§ **Your task**:
Restate, exactly and without pictures, the lines from the start of the listing below through the line holding "- resourceType: one".

§ **Material for this task**:
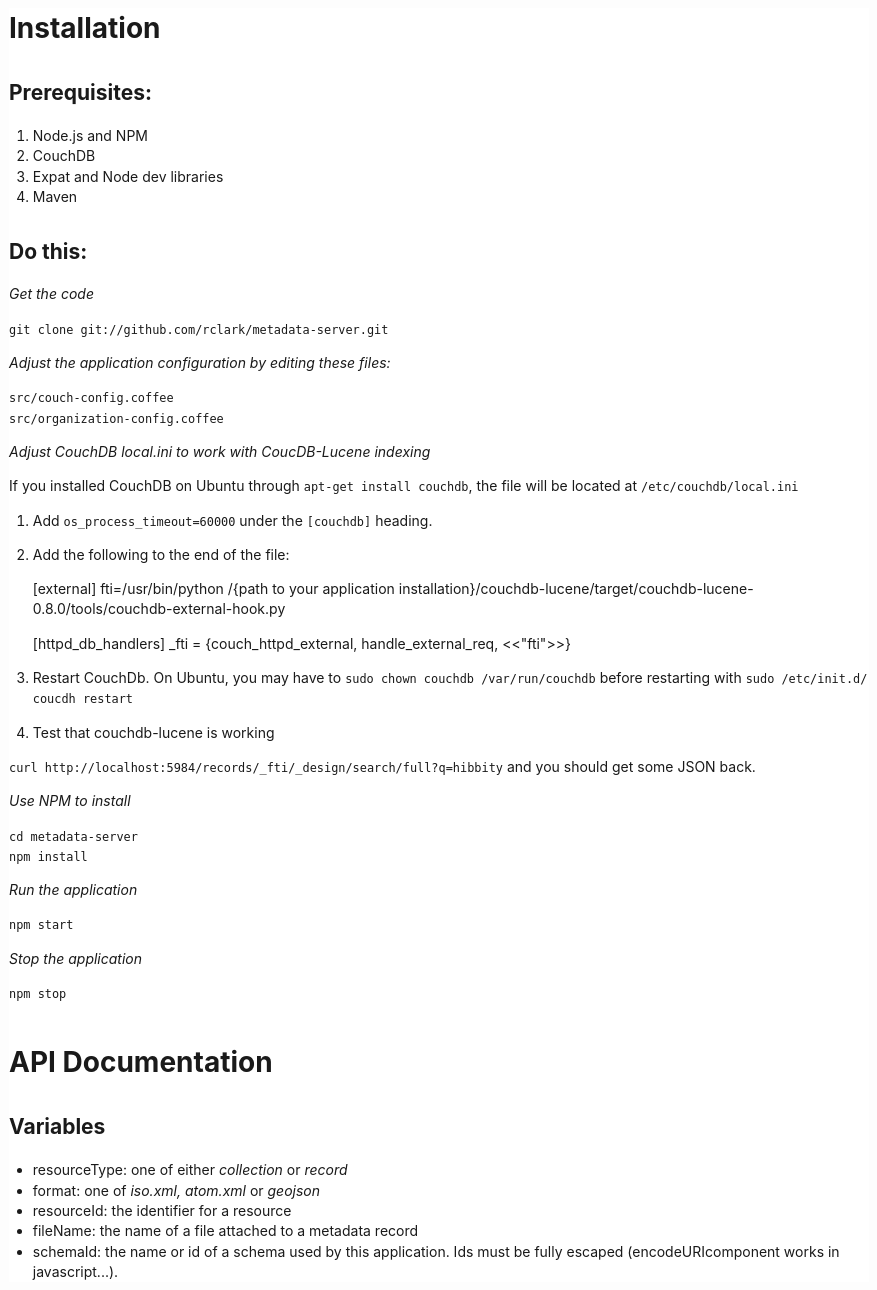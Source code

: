 # Installation
## Prerequisites:
1. Node.js and NPM
2. CouchDB
3. Expat and Node dev libraries
4. Maven

## Do this:
*Get the code*

	git clone git://github.com/rclark/metadata-server.git

*Adjust the application configuration by editing these files:*

	src/couch-config.coffee
	src/organization-config.coffee

*Adjust CouchDB local.ini to work with CoucDB-Lucene indexing*

If you installed CouchDB on Ubuntu through `apt-get install couchdb`, the file will be located at `/etc/couchdb/local.ini`
1. Add `os_process_timeout=60000` under the `[couchdb]` heading.
2. Add the following to the end of the file:

	[external]
	fti=/usr/bin/python /{path to your application installation}/couchdb-lucene/target/couchdb-lucene-0.8.0/tools/couchdb-external-hook.py

	[httpd_db_handlers]
	_fti = {couch_httpd_external, handle_external_req, <<"fti">>}
	
3. Restart CouchDb. On Ubuntu, you may have to `sudo chown couchdb /var/run/couchdb` before restarting with `sudo /etc/init.d/coucdh restart`
4. Test that couchdb-lucene is working

`curl http://localhost:5984/records/_fti/_design/search/full?q=hibbity` and you should get some JSON back.
		
*Use NPM to install*
	
	cd metadata-server
	npm install
	
*Run the application*
	
	npm start

*Stop the application*
	
	npm stop
		
# API Documentation 
## Variables
- resourceType: one of either *collection* or *record*
- format: one of *iso.xml, atom.xml* or *geojson*
- resourceId: the identifier for a resource
- fileName: the name of a file attached to a metadata record
- schemaId: the name or id of a schema used by this application. Ids must be fully escaped (encodeURIcomponent works in javascript...).
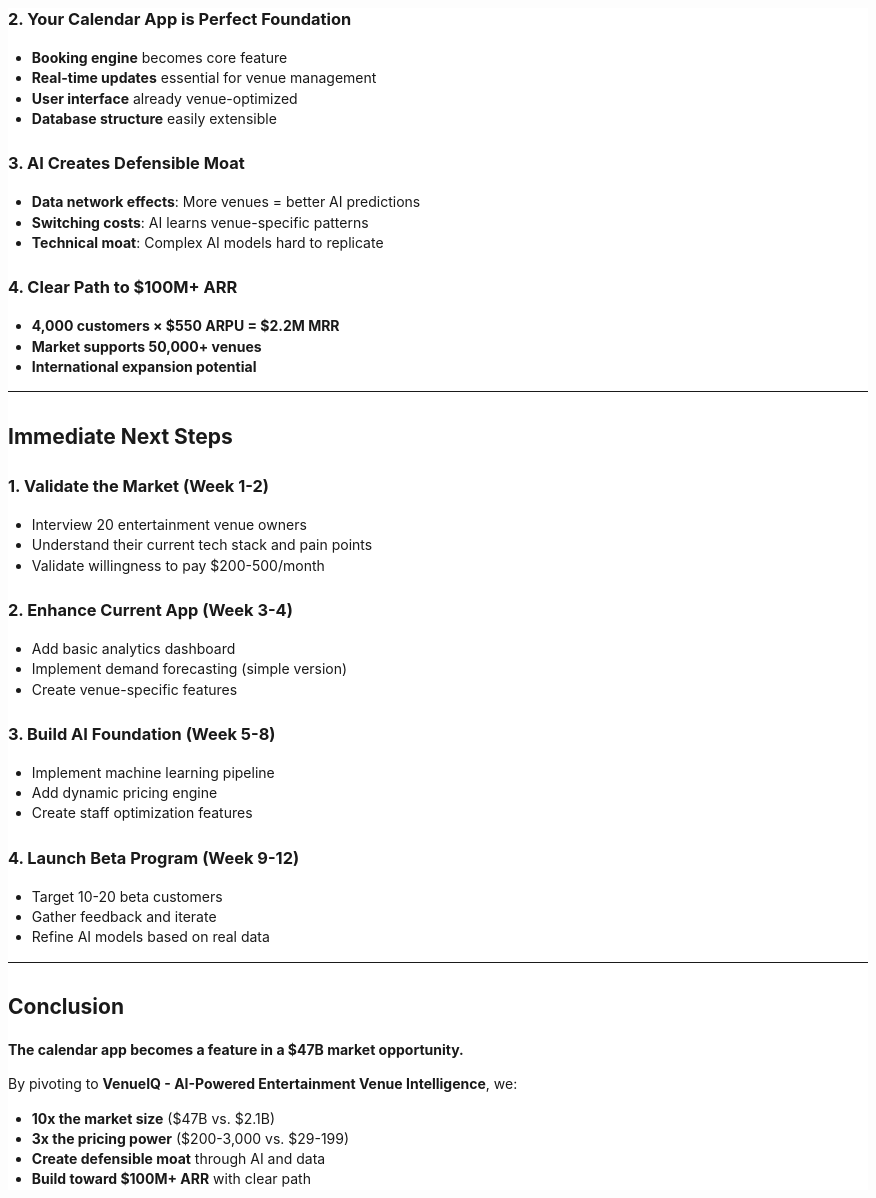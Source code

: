 ### 2. Your Calendar App is Perfect Foundation
- **Booking engine** becomes core feature
- **Real-time updates** essential for venue management
- **User interface** already venue-optimized
- **Database structure** easily extensible

### 3. AI Creates Defensible Moat
- **Data network effects**: More venues = better AI predictions
- **Switching costs**: AI learns venue-specific patterns
- **Technical moat**: Complex AI models hard to replicate

### 4. Clear Path to $100M+ ARR
- **4,000 customers × $550 ARPU = $2.2M MRR**
- **Market supports 50,000+ venues**
- **International expansion potential**

---

## Immediate Next Steps

### 1. Validate the Market (Week 1-2)
- Interview 20 entertainment venue owners
- Understand their current tech stack and pain points
- Validate willingness to pay $200-500/month

### 2. Enhance Current App (Week 3-4)
- Add basic analytics dashboard
- Implement demand forecasting (simple version)
- Create venue-specific features

### 3. Build AI Foundation (Week 5-8)
- Implement machine learning pipeline
- Add dynamic pricing engine
- Create staff optimization features

### 4. Launch Beta Program (Week 9-12)
- Target 10-20 beta customers
- Gather feedback and iterate
- Refine AI models based on real data

---

## Conclusion

**The calendar app becomes a feature in a $47B market opportunity.**

By pivoting to **VenueIQ - AI-Powered Entertainment Venue Intelligence**, we:
- **10x the market size** ($47B vs. $2.1B)
- **3x the pricing power** ($200-3,000 vs. $29-199)
- **Create defensible moat** through AI and data
- **Build toward $100M+ ARR** with clear path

§ **Answer box**:
Source code

: # Installation
## Prerequisites:
1. Node.js and NPM
2. CouchDB
3. Expat and Node dev libraries
4. Maven

## Do this:
*Get the code*

	git clone git://github.com/rclark/metadata-server.git

*Adjust the application configuration by editing these files:*

	src/couch-config.coffee
	src/organization-config.coffee

*Adjust CouchDB local.ini to work with CoucDB-Lucene indexing*

If you installed CouchDB on Ubuntu through `apt-get install couchdb`, the file will be located at `/etc/couchdb/local.ini`
1. Add `os_process_timeout=60000` under the `[couchdb]` heading.
2. Add the following to the end of the file:

	[external]
	fti=/usr/bin/python /{path to your application installation}/couchdb-lucene/target/couchdb-lucene-0.8.0/tools/couchdb-external-hook.py

	[httpd_db_handlers]
	_fti = {couch_httpd_external, handle_external_req, <<"fti">>}
	
3. Restart CouchDb. On Ubuntu, you may have to `sudo chown couchdb /var/run/couchdb` before restarting with `sudo /etc/init.d/coucdh restart`
4. Test that couchdb-lucene is working

`curl http://localhost:5984/records/_fti/_design/search/full?q=hibbity` and you should get some JSON back.
		
*Use NPM to install*
	
	cd metadata-server
	npm install
	
*Run the application*
	
	npm start

*Stop the application*
	
	npm stop
		
# API Documentation 
## Variables
- resourceType: one of either *collection* or *record*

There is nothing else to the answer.